┌─ MATERIAL FOR THE TASK

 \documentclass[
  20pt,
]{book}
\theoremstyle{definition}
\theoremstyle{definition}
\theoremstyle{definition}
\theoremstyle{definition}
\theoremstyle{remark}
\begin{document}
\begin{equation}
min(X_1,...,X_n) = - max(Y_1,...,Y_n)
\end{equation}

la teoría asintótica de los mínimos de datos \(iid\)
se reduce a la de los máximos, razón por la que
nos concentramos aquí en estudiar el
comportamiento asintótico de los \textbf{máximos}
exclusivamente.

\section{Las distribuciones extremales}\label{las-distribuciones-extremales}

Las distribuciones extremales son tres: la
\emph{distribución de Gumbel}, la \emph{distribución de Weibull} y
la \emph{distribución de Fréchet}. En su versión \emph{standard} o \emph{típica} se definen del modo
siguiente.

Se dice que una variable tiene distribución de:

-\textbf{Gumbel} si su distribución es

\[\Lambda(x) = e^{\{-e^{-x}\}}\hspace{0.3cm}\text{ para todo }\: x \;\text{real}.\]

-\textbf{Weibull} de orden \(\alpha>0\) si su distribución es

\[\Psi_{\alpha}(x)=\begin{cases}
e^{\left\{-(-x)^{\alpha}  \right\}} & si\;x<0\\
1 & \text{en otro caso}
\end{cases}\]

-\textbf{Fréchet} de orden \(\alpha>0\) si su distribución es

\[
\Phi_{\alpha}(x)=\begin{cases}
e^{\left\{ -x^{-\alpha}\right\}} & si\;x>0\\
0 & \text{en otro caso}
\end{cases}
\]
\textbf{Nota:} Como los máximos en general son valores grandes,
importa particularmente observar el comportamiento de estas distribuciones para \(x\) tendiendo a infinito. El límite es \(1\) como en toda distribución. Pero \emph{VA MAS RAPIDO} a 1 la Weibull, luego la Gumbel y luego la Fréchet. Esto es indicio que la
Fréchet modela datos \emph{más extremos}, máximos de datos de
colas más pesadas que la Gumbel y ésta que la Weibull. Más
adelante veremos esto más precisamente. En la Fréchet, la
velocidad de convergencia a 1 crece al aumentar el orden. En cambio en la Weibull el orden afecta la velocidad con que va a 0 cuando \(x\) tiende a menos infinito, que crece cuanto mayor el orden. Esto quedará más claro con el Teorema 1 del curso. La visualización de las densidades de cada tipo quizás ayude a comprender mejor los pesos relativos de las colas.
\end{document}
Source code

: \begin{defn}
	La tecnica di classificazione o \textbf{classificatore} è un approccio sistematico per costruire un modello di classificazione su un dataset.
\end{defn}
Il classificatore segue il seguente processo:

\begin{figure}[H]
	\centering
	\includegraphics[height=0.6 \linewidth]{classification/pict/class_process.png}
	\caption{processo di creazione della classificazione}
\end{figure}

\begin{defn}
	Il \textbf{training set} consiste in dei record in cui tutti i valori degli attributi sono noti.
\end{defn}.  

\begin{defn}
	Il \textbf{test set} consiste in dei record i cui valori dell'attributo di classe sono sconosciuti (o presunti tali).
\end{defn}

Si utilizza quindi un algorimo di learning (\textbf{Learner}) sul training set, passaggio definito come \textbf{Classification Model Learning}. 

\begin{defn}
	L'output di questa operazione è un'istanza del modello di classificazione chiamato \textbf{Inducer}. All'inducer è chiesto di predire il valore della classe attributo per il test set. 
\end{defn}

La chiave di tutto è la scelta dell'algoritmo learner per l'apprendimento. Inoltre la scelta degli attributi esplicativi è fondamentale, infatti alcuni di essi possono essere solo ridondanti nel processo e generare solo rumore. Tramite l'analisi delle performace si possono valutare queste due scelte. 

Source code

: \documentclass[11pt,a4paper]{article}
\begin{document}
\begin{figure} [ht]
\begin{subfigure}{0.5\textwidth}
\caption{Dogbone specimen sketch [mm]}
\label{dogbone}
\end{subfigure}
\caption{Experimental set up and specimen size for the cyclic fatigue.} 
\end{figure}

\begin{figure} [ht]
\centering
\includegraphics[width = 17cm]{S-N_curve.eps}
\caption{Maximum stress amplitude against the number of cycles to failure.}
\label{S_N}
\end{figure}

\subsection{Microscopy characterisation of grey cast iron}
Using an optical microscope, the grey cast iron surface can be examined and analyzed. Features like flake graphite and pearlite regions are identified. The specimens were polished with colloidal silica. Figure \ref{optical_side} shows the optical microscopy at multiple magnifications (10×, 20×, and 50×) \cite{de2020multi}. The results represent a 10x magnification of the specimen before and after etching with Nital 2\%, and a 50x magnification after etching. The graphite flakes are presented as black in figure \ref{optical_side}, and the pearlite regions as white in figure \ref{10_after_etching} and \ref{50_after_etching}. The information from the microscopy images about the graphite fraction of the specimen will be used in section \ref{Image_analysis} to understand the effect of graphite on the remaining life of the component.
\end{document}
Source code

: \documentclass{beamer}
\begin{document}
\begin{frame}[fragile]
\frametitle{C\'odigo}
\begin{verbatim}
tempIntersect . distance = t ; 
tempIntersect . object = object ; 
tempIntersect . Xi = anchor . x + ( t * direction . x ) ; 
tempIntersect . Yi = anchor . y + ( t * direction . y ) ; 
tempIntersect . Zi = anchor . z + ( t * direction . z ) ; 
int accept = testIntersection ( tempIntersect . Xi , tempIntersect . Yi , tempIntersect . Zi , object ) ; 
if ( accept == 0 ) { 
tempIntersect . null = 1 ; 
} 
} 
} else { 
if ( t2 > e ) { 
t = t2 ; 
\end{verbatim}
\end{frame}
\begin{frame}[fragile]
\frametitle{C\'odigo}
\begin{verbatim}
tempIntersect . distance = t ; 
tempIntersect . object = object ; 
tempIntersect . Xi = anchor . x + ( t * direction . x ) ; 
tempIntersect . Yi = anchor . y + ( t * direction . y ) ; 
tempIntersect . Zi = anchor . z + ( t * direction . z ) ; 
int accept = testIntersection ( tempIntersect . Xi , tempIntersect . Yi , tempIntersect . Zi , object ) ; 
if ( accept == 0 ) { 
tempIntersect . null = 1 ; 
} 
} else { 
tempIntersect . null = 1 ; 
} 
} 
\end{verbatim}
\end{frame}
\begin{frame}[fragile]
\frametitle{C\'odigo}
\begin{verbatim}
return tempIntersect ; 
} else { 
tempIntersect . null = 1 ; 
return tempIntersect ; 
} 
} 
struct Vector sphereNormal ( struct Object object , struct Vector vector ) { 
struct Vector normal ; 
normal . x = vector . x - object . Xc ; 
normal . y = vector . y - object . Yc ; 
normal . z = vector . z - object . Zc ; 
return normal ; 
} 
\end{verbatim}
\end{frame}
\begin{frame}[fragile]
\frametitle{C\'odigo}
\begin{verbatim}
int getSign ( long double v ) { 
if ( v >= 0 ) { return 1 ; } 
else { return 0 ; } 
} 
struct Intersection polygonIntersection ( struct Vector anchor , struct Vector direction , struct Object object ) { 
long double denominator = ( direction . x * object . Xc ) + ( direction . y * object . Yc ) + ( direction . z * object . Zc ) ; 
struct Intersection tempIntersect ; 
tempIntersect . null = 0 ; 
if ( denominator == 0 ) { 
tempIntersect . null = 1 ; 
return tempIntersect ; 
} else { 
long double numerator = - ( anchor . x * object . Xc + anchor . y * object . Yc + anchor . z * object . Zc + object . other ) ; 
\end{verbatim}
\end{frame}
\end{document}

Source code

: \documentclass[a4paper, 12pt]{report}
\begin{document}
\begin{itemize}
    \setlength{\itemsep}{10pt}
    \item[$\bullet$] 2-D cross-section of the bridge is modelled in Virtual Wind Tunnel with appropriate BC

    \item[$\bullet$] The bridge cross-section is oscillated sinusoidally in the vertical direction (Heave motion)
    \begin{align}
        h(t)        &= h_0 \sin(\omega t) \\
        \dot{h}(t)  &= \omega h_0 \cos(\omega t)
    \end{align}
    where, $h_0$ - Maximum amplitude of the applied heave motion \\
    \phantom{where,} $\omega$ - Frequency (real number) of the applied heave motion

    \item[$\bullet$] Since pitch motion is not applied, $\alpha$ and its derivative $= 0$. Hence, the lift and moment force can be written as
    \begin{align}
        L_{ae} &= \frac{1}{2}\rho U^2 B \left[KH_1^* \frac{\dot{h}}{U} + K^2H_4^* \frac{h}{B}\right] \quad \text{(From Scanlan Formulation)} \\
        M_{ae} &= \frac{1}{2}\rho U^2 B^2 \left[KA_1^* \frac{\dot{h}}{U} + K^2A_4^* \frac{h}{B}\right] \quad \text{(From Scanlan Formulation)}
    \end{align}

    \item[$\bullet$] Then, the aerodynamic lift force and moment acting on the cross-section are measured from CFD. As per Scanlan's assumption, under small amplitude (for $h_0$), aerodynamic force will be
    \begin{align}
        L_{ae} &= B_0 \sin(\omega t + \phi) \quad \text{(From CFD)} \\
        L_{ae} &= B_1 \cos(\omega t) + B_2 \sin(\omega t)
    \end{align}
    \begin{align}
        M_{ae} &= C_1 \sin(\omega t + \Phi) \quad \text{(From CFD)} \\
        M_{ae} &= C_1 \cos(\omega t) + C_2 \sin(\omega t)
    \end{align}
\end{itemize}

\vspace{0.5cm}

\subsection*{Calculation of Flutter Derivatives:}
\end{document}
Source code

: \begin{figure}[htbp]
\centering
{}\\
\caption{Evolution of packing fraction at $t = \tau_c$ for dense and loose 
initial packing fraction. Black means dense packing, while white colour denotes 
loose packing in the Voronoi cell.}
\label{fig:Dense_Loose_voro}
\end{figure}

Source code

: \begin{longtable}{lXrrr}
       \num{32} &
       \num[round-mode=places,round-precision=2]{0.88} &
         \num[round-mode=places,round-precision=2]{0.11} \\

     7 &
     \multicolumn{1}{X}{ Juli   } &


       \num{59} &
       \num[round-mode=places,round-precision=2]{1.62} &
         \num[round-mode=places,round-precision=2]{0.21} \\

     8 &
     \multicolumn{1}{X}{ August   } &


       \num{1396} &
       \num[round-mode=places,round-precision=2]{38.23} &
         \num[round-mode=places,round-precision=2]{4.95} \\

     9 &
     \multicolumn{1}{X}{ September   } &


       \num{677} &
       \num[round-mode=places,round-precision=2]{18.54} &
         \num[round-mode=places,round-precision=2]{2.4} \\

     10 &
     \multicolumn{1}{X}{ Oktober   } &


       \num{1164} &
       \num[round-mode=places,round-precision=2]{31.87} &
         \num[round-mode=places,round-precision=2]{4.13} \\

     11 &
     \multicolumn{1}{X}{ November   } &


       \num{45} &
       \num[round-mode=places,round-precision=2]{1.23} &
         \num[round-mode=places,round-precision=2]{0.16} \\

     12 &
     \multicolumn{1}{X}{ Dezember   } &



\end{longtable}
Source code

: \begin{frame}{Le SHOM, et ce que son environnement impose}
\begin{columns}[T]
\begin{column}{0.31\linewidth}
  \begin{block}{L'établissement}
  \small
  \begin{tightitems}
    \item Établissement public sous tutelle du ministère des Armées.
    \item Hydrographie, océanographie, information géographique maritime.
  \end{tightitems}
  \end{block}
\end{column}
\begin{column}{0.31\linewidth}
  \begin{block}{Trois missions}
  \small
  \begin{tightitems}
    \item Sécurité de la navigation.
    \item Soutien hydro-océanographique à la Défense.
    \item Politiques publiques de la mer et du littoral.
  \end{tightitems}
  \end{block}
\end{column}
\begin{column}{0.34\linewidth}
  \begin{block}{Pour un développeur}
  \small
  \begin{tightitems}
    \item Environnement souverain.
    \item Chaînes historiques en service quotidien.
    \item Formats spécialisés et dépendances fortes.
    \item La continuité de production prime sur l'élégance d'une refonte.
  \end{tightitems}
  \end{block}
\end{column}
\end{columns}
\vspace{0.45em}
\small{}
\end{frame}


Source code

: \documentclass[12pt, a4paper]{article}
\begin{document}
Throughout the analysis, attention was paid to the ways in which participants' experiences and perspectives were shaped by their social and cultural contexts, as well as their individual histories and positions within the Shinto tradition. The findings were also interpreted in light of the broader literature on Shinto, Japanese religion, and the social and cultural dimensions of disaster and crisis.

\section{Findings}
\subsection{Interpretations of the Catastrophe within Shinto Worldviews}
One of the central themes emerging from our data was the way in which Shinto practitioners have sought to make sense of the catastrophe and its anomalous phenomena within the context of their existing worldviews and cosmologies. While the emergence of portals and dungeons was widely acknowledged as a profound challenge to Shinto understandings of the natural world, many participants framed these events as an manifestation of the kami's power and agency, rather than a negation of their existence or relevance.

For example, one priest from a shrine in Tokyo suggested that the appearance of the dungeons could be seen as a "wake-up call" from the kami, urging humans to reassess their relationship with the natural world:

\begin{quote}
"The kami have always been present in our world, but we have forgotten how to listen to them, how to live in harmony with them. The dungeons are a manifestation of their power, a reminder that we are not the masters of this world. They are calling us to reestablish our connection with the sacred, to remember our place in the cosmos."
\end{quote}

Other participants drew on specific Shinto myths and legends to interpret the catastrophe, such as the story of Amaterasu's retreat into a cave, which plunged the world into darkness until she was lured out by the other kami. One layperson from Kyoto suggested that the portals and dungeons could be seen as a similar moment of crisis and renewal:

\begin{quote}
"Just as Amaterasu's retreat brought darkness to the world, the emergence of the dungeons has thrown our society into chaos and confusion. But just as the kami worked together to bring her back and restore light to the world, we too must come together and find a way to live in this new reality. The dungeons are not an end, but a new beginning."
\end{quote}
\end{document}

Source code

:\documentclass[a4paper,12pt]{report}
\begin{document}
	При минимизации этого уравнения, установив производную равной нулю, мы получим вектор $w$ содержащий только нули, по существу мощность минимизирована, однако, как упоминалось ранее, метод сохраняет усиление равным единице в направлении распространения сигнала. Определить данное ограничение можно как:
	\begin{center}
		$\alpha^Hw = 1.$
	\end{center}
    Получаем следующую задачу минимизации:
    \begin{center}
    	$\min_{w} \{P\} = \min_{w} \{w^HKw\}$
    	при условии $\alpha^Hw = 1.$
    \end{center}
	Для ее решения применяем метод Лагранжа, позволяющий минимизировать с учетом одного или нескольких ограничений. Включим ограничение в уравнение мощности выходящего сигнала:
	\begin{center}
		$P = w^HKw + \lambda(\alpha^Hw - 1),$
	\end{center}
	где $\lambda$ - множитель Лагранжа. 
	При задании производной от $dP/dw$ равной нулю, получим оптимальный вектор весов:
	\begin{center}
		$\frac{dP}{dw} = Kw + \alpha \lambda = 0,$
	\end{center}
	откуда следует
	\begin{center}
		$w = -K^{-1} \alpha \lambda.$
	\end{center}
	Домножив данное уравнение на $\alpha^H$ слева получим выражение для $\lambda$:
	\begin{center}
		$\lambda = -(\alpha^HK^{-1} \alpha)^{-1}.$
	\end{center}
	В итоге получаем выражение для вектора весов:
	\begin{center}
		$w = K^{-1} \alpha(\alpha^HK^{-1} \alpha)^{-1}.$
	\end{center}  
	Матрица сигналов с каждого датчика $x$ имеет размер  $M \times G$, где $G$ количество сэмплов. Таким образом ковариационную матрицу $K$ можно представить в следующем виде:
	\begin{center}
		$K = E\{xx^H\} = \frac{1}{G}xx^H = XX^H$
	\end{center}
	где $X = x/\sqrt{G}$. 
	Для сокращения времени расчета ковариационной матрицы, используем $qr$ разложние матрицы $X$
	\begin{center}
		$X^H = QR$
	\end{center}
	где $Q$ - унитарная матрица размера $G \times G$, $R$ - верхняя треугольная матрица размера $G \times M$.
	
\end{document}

└─

_WHAT YOU ARE ASKED TO DO_. Reproduce exactly the entries above, limited to the lines from the one with "comportamiento asintótico de" through the one with "Como los máximos", both included.

_RESPONSE_.
comportamiento asintótico de los \textbf{máximos}
exclusivamente.

\section{Las distribuciones extremales}\label{las-distribuciones-extremales}

Las distribuciones extremales son tres: la
\emph{distribución de Gumbel}, la \emph{distribución de Weibull} y
la \emph{distribución de Fréchet}. En su versión \emph{standard} o \emph{típica} se definen del modo
siguiente.

Se dice que una variable tiene distribución de:

-\textbf{Gumbel} si su distribución es

\[\Lambda(x) = e^{\{-e^{-x}\}}\hspace{0.3cm}\text{ para todo }\: x \;\text{real}.\]

-\textbf{Weibull} de orden \(\alpha>0\) si su distribución es

\[\Psi_{\alpha}(x)=\begin{cases}
e^{\left\{-(-x)^{\alpha}  \right\}} & si\;x<0\\
1 & \text{en otro caso}
\end{cases}\]

-\textbf{Fréchet} de orden \(\alpha>0\) si su distribución es

\[
\Phi_{\alpha}(x)=\begin{cases}
e^{\left\{ -x^{-\alpha}\right\}} & si\;x>0\\
0 & \text{en otro caso}
\end{cases}
\]
\textbf{Nota:} Como los máximos en general son valores grandes,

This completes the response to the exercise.